◆ **Goal of the exercise**
Starting at the top of the listing, extract every line up to and including the one with "- [Flow zip". Pictures stay out of the copy.

** Opening Given data block **

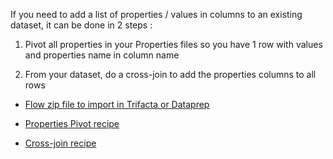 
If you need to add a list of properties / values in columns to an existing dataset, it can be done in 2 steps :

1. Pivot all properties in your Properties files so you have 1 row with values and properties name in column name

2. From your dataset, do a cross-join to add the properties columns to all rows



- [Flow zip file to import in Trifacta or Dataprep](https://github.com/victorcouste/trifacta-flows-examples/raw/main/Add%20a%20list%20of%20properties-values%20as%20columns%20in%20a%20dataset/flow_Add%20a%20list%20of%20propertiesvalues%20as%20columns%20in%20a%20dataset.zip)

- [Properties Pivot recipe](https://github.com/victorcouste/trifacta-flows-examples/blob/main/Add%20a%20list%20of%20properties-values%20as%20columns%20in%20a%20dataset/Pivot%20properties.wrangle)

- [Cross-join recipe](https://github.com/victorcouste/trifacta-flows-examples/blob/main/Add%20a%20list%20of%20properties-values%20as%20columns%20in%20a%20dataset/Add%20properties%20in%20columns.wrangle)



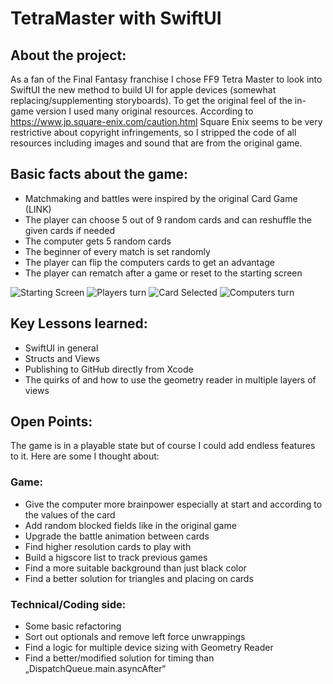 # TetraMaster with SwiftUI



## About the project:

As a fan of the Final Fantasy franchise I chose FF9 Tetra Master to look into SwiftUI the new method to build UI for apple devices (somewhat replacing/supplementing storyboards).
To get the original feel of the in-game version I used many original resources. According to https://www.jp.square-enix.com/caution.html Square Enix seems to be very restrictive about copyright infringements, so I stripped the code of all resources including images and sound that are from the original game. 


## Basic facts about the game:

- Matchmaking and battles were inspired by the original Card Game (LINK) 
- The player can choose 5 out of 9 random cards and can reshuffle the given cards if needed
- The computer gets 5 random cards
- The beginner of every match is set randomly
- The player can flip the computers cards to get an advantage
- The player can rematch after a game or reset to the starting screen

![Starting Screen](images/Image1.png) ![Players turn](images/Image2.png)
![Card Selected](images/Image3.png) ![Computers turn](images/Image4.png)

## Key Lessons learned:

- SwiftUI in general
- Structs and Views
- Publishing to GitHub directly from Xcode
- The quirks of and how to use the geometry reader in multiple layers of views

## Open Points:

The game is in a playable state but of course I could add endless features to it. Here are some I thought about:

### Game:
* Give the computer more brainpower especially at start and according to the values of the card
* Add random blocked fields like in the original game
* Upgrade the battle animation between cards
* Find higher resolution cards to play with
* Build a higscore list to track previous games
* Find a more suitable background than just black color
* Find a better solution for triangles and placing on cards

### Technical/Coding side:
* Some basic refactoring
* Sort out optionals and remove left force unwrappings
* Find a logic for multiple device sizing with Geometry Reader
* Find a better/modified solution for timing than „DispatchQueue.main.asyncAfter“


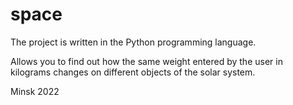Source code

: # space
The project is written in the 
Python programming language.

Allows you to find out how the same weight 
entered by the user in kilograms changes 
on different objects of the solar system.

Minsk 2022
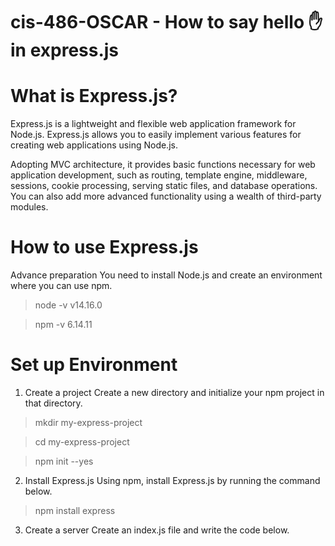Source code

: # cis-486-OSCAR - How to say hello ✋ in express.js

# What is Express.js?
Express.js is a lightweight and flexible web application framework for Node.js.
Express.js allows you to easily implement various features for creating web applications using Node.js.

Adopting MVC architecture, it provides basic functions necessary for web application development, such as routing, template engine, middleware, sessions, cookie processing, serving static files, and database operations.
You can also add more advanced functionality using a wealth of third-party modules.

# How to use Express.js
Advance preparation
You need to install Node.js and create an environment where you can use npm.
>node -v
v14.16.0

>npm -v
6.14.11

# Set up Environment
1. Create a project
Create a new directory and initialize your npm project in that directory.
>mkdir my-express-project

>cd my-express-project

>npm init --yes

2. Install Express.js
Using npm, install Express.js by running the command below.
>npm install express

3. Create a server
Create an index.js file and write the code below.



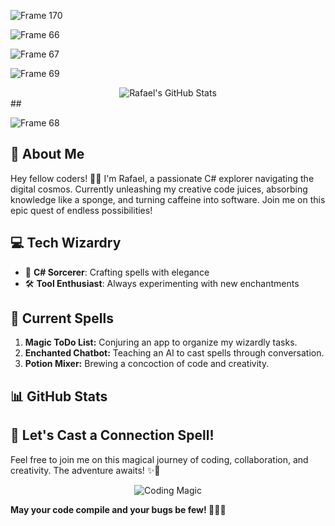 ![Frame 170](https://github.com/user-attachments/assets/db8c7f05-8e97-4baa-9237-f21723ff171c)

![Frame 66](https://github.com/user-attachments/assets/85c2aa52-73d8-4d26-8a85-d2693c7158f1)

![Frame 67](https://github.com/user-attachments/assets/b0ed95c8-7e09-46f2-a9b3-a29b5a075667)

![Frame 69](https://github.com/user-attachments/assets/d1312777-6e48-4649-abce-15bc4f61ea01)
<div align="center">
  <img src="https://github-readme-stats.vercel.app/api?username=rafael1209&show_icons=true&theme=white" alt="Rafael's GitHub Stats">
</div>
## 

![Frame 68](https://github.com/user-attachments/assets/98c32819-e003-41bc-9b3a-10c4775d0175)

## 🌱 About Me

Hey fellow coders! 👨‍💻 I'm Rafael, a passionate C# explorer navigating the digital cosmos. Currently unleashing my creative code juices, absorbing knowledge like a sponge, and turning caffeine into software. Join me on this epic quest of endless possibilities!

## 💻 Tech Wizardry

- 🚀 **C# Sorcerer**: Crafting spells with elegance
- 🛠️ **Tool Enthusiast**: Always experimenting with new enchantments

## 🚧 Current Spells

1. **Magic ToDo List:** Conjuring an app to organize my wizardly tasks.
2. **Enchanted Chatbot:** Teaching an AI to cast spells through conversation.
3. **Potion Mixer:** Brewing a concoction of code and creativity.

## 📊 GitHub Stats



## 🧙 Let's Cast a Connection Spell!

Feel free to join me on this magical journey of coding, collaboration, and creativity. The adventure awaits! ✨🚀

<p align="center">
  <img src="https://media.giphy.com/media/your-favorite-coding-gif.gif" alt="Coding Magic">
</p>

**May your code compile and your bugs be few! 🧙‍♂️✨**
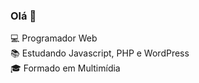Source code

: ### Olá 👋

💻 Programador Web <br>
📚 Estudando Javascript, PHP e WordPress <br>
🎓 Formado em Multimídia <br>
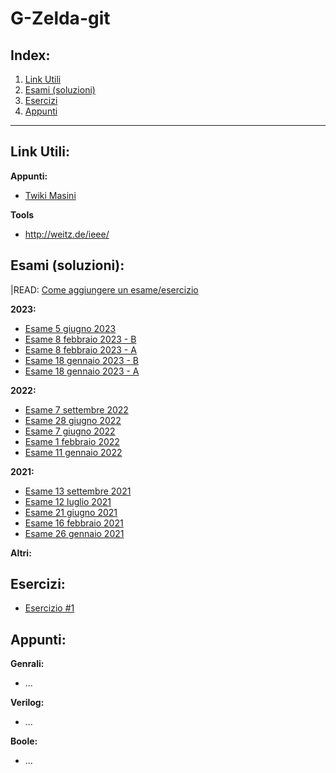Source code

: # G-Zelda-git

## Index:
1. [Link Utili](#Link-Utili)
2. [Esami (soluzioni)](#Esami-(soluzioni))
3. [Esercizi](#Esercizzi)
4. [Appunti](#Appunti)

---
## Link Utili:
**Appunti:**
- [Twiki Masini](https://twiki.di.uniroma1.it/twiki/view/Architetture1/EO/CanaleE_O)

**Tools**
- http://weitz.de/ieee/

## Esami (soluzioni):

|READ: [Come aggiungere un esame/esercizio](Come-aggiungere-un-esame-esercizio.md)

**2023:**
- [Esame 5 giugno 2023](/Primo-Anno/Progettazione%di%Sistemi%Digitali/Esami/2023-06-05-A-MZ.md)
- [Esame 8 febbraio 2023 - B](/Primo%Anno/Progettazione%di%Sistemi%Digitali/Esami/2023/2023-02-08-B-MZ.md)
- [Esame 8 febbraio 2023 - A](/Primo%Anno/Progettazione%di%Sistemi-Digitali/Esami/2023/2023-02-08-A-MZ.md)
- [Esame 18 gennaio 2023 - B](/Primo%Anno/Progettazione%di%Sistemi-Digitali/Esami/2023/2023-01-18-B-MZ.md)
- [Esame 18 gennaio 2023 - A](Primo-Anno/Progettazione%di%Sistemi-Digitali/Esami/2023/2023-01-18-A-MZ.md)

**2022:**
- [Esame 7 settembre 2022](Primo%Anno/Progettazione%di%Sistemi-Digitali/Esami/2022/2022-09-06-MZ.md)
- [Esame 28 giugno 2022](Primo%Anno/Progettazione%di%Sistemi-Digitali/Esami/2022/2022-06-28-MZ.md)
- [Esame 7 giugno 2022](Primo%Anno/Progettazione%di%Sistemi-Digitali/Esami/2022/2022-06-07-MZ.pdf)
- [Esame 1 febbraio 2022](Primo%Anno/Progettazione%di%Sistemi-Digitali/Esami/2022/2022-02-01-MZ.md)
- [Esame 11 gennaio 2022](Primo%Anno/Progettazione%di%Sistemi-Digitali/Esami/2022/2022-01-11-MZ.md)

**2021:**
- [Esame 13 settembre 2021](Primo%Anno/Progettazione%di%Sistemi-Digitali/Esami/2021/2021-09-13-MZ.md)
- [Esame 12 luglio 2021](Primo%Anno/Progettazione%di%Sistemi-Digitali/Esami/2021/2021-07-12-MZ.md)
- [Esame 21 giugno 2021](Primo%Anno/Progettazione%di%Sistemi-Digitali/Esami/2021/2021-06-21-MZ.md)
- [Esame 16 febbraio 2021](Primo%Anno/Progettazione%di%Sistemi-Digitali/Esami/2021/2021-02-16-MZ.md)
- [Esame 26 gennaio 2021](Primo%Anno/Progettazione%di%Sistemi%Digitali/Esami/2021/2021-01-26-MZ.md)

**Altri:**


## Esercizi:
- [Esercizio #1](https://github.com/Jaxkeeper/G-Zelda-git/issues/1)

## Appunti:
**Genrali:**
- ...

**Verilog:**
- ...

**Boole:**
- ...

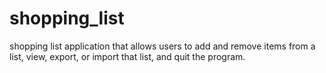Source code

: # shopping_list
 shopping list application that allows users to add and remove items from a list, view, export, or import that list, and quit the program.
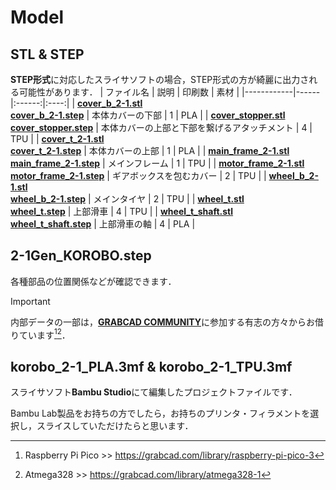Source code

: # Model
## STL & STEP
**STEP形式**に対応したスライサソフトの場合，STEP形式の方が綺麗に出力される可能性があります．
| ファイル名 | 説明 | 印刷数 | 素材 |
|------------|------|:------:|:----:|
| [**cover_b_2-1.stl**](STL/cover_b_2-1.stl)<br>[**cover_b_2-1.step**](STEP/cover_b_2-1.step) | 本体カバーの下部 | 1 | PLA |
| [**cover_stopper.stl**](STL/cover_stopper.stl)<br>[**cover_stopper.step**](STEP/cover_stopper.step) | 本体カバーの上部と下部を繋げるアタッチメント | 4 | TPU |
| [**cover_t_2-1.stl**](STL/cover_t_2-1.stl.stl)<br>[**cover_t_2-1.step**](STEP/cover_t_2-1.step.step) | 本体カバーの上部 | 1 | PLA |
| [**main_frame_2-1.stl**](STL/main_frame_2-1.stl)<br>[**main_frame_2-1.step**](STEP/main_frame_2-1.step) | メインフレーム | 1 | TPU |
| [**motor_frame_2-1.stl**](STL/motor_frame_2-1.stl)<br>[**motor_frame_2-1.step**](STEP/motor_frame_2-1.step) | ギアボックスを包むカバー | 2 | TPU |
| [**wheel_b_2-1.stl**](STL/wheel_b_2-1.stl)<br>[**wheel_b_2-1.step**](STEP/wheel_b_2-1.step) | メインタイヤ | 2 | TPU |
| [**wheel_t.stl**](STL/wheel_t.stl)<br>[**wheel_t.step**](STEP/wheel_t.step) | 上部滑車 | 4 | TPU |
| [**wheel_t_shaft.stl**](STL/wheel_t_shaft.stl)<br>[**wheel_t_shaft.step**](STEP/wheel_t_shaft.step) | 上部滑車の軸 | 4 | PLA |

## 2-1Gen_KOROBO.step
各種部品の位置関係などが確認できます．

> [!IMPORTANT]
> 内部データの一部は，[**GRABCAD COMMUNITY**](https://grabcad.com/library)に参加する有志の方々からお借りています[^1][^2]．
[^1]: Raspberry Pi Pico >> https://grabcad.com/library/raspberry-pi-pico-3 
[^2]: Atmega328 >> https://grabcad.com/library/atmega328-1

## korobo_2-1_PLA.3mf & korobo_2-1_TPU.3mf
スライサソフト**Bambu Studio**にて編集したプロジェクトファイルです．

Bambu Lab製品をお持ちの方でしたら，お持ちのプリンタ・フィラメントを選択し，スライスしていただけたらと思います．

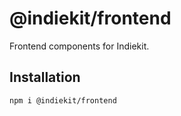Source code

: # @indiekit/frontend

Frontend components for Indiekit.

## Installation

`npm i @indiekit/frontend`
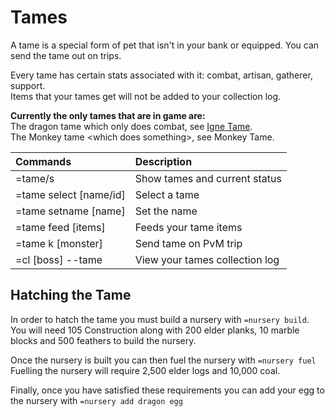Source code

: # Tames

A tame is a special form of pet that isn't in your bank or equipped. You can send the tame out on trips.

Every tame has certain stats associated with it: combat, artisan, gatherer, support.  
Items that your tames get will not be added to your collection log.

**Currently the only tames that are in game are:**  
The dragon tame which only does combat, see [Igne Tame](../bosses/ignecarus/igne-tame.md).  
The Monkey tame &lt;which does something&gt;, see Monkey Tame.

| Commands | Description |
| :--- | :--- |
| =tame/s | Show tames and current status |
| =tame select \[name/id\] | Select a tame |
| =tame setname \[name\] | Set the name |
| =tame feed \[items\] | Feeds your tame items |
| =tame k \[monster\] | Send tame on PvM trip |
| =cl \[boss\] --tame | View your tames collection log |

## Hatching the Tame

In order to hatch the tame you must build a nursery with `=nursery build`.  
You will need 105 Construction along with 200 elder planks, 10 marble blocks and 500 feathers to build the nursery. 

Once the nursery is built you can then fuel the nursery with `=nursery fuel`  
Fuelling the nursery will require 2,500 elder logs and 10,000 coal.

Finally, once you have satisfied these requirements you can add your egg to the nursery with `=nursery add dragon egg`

** Closing Given data block **

◆ **Task answer**
If you need to add a list of properties / values in columns to an existing dataset, it can be done in 2 steps :

1. Pivot all properties in your Properties files so you have 1 row with values and properties name in column name

2. From your dataset, do a cross-join to add the properties columns to all rows



- [Flow zip file to import in Trifacta or Dataprep](https://github.com/victorcouste/trifacta-flows-examples/raw/main/Add%20a%20list%20of%20properties-values%20as%20columns%20in%20a%20dataset/flow_Add%20a%20list%20of%20propertiesvalues%20as%20columns%20in%20a%20dataset.zip)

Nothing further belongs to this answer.